Dici Glen Hansard e pensi a un classico. Eppure Between Two Shores è solo il terzo album dell’ex busker irlandese. Prima ci sono stati i Commitments, i Frames, gli Swell Season e l’Oscar per Falling Slowly, d’accordo, ma da quando il Nostro ha iniziato a firmare dischi col proprio nome e cognome è passato appena un lustro.
Frutto di un’invidiabile maturità compositiva ed esecutiva, di una sempre maggiore fiducia in se stesso, Between Two Shores rischia di essere il suo lavoro migliore.
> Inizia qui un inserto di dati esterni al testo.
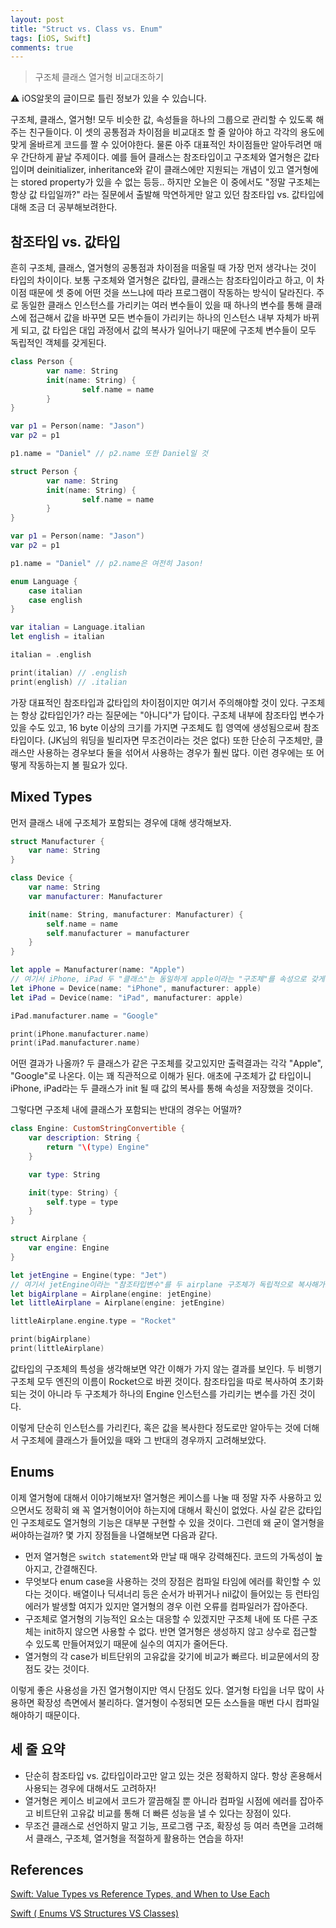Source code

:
 ```yaml
---
layout: post
title: "Struct vs. Class vs. Enum"
tags: [iOS, Swift]
comments: true
---
```


> 구조체 클래스 열거형 비교대조하기  

⚠ iOS알못의 글이므로 틀린 정보가 있을 수 있습니다.  

구조체, 클래스, 열거형! 모두 비슷한 값, 속성들을 하나의 그룹으로 관리할 수 있도록 해주는 친구들이다. 이 셋의 공통점과 차이점을 비교대조 할 줄 알아야 하고 각각의 용도에 맞게 올바르게 코드를 짤 수 있어야한다. 물론 아주 대표적인 차이점들만 알아두려면 매우 간단하게 끝날 주제이다. 예를 들어 클래스는 참조타입이고 구조체와 열거형은 값타입이며 deinitializer, inheritance와 같이 클래스에만 지원되는 개념이 있고 열거형에는 stored property가 있을 수 없는 등등.. 하지만 오늘은 이 중에서도 "정말 구조체는 항상 값 타입일까?" 라는 질문에서 출발해 막연하게만 알고 있던 참조타입 vs. 값타입에 대해 조금 더 공부해보려한다.

## 참조타입 vs. 값타입

흔히 구조체, 클래스, 열거형의 공통점과 차이점을 떠올릴 때 가장 먼저 생각나는 것이 타입의 차이이다. 보통 구조체와 열거형은 값타입, 클래스는 참조타입이라고 하고, 이 차이점 때문에 셋 중에 어떤 것을 쓰느냐에 따라 프로그램이 작동하는 방식이 달라진다. 주로 동일한 클래스 인스턴스를 가리키는 여러 변수들이 있을 때 하나의 변수를 통해 클래스에 접근해서 값을 바꾸면 모든 변수들이 가리키는 하나의 인스턴스 내부 자체가 바뀌게 되고, 값 타입은 대입 과정에서 값의 복사가 일어나기 때문에 구조체 변수들이 모두 독립적인 객체를 갖게된다.

```swift
class Person {
		var name: String
		init(name: String) {
				self.name = name
		}
}

var p1 = Person(name: "Jason")
var p2 = p1

p1.name = "Daniel" // p2.name 또한 Daniel일 것
```

```swift
struct Person {
		var name: String
		init(name: String) {
				self.name = name
		}
}

var p1 = Person(name: "Jason")
var p2 = p1

p1.name = "Daniel" // p2.name은 여전히 Jason!
```

```swift
enum Language {
    case italian
    case english
}

var italian = Language.italian
let english = italian

italian = .english

print(italian) // .english
print(english) // .italian
```

가장 대표적인 참조타입과 값타입의 차이점이지만 여기서 주의해야할 것이 있다. 구조체는 항상 값타입인가? 라는 질문에는 "아니다"가 답이다. 구조체 내부에 참조타입 변수가 있을 수도 있고, 16 byte 이상의 크기를 가지면 구조체도 힙 영역에 생성됨으로써 참조타입이다. (JK님의 워딩을 빌리자면 무조건이라는 것은 없다) 또한 단순히 구조체만, 클래스만 사용하는 경우보다 둘을 섞어서 사용하는 경우가 훨씬 많다. 이런 경우에는 또 어떻게 작동하는지 볼 필요가 있다.

## Mixed Types

먼저 클래스 내에 구조체가 포함되는 경우에 대해 생각해보자.

```swift
struct Manufacturer {
    var name: String
}

class Device {
    var name: String
    var manufacturer: Manufacturer

    init(name: String, manufacturer: Manufacturer) {
        self.name = name
        self.manufacturer = manufacturer
    }
}

let apple = Manufacturer(name: "Apple")
// 여기서 iPhone, iPad 두 "클래스"는 동일하게 apple이라는 "구조체"를 속성으로 갖게된다
let iPhone = Device(name: "iPhone", manufacturer: apple)
let iPad = Device(name: "iPad", manufacturer: apple)

iPad.manufacturer.name = "Google"

print(iPhone.manufacturer.name)
print(iPad.manufacturer.name)
```

어떤 결과가 나올까? 두 클래스가 같은 구조체를 갖고있지만 출력결과는 각각 "Apple", "Google"로 나온다. 이는 꽤 직관적으로 이해가 된다. 애초에 구조체가 값 타입이니 iPhone, iPad라는 두 클래스가 init 될 때 값의 복사를 통해 속성을 저장했을 것이다.

그렇다면 구조체 내에 클래스가 포함되는 반대의 경우는 어떨까?

```swift
class Engine: CustomStringConvertible {
    var description: String {
        return "\(type) Engine"
    }

    var type: String

    init(type: String) {
        self.type = type
    }
}

struct Airplane {
    var engine: Engine
}

let jetEngine = Engine(type: "Jet")
// 여기서 jetEngine이라는 "참조타입변수"를 두 airplane 구조체가 독립적으로 복사해가느냐가 관건이다
let bigAirplane = Airplane(engine: jetEngine)
let littleAirplane = Airplane(engine: jetEngine)

littleAirplane.engine.type = "Rocket"

print(bigAirplane)
print(littleAirplane)
```

값타입의 구조체의 특성을 생각해보면 약간 이해가 가지 않는 결과를 보인다. 두 비행기 구조체 모두 엔진의 이름이 Rocket으로 바뀐 것이다. 참조타입을 따로 복사하여 초기화되는 것이 아니라 두 구조체가 하나의 Engine 인스턴스를 가리키는 변수를 가진 것이다.

이렇게 단순히 인스턴스를 가리킨다, 혹은 값을 복사한다 정도로만 알아두는 것에 더해서 구조체에 클래스가 들어있을 때와 그 반대의 경우까지 고려해보았다.

## Enums

이제 열거형에 대해서 이야기해보자! 열거형은 케이스를 나눌 때 정말 자주 사용하고 있으면서도 정확히 왜 꼭 열거형이어야 하는지에 대해서 확신이 없었다. 사실 같은 값타입인 구조체로도 열거형의 기능은 대부분 구현할 수 있을 것이다. 그런데 왜 굳이 열거형을 써야하는걸까? 몇 가지 장점들을 나열해보면 다음과 같다.

- 먼저 열거형은 `switch statement`와 만날 때 매우 강력해진다. 코드의 가독성이 높아지고, 간결해진다.
- 무엇보다 enum case을 사용하는 것의 장점은 컴파일 타임에 에러를 확인할 수 있다는 것이다. 배열이나 딕셔너리 등은 순서가 바뀌거나 nil값이 들어있는 등 런타임 에러가 발생할 여지가 있지만 열거형의 경우 이런 오류를 컴파일러가 잡아준다.
- 구조체로 열거형의 기능적인 요소는 대응할 수 있겠지만 구조체 내에 또 다른 구조체는 init하지 않으면 사용할 수 없다. 반면 열거형은 생성하지 않고 상수로 접근할 수 있도록 만들어져있기 때문에 실수의 여지가 줄어든다.
- 열거형의 각 case가 비트단위의 고유값을 갖기에 비교가 빠르다. 비교문에서의 장점도 갖는 것이다.

이렇게 좋은 사용성을 가진 열거형이지만 역시 단점도 있다. 열거형 타입을 너무 많이 사용하면 확장성 측면에서 불리하다. 열거형이 수정되면 모든 소스들을 매번 다시 컴파일해야하기 때문이다.

## 세 줄 요약

- 단순히 참조타입 vs. 값타입이라고만 알고 있는 것은 정확하지 않다. 항상 혼용해서 사용되는 경우에 대해서도 고려하자!
- 열거형은 케이스 비교에서 코드가 깔끔해질 뿐 아니라 컴파일 시점에 에러를 잡아주고 비트단위 고유값 비교를 통해 더 빠른 성능을 낼 수 있다는 장점이 있다.
- 무조건 클래스로 선언하지 말고 기능, 프로그램 구조, 확장성 등 여러 측면을 고려해서 클래스, 구조체, 열거형을 적절하게 활용하는 연습을 하자!

## References

[Swift: Value Types vs Reference Types, and When to Use Each](https://www.codementor.io/blog/value-vs-reference-6fm8x0syje)

[Swift ( Enums VS Structures VS Classes)](https://saad-eloulladi.medium.com/swift-enums-vs-structures-vs-classes-938a4cd76c0d)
Non più (soltanto) menestrello folk, Hansard si tuffa in sonorità anni Settanta, tra eleganza soft-rock e il melting pot del Jersey Shore sound, registrando i dieci nuovi brani in poche settimane negli studi francesi Black Box e producendosi per la prima volta da solo.
Si parte con il rock’n’soul di “Roll On Slow”, una spruzzata di energia prima di una serie di ballate da brividi, “Why Woman”, “Wreckless Heart”, “One Of Us Must Lose”. La voce di Hansard è un balsamo capace di ammorbidire l’anima più sfuggente e di rimettere insieme i cocci delle storie più disperate.
L’invito ad andare avanti e buttarsi alle spalle ogni incertezza è commovente in “Setting Forth” (“Vado avanti con i miei dubbi / E lascio andare tutto ciò che cerca di fermarmi ora”), ma anche lo splendido languore di “Lucky Man” e le carezze consolatorie di “Time Will Be The Healer” (“Il tempo sarà il migliore amico che tu conosca / Il tempo sarà il guaritore”) contribuiscono a cicatrizzare i tagli inferti.